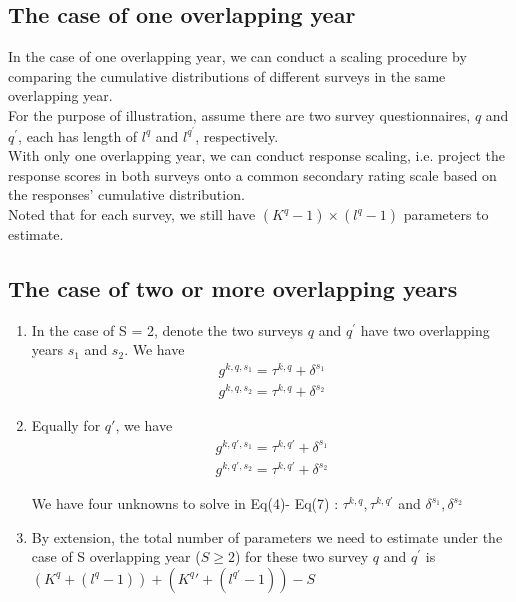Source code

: \documentclass{article}
\begin{document}
\subsection{The case of one overlapping year}
In the case of one overlapping year, we can conduct a scaling procedure by comparing the cumulative distributions of different surveys in the same overlapping year.  \\

For the purpose of illustration, assume there are two survey questionnaires, $q$ and $q^'$, each has length of $l^q$ and $l^q^'$, respectively. \\

With only one overlapping year, we can conduct response scaling, i.e. project the response scores in both surveys onto a common secondary rating scale based on the responses’ cumulative distribution. \\

Noted that for each survey,  we still have  $(K^q-1)\times (l^q-1)$ parameters to estimate. \\


\subsection{The case of two or more overlapping years}

  \begin{enumerate}
      \item In the case of S = 2, denote the two surveys $q$ and $q^'$ have two overlapping years $s_1$ and $s_2$. We have  
    \begin{align}\label{eq4}
        g^{k,q,s_1} =  \tau^{k,q}  + \delta^{s_1}   \\
        g^{k,q,s_2} =  \tau^{k,q} +  \delta^{s_2}
    \end{align}
     
     \item  
     Equally for $q'$, we  have 
     \begin{align}\label{eq4}
        g^{k,q',s_1} =  \tau^{k,q'}  + \delta^{s_1}   \\
        g^{k,q',s_2} =  \tau^{k,q'} +  \delta^{s_2}
    \end{align}
    

 We have four unknowns to solve in  Eq(4)- Eq(7) : $\tau^{k,q},\tau^{k,q'}$ and $\delta^{s_1},\delta^{s_2} $ 
 

      \item By extension, the total number of parameters we need to estimate under the case of S overlapping year ($S \geq	 2 $) for these two survey  $q$ and $q^'$ is  $ (K^q+(l^q - 1)) + (K^q'+(l^{q'} -1)) -S $
  \end{enumerate}
  
\end{document}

========================================================================

Starting at the first line of the records above, set down each line exactly through the one that holds "In the case of one". Omit pictures.

Source code

: \documentclass{article}
\begin{document}
\subsection{The case of one overlapping year}
In the case of one overlapping year, we can conduct a scaling procedure by comparing the cumulative distributions of different surveys in the same overlapping year.  \\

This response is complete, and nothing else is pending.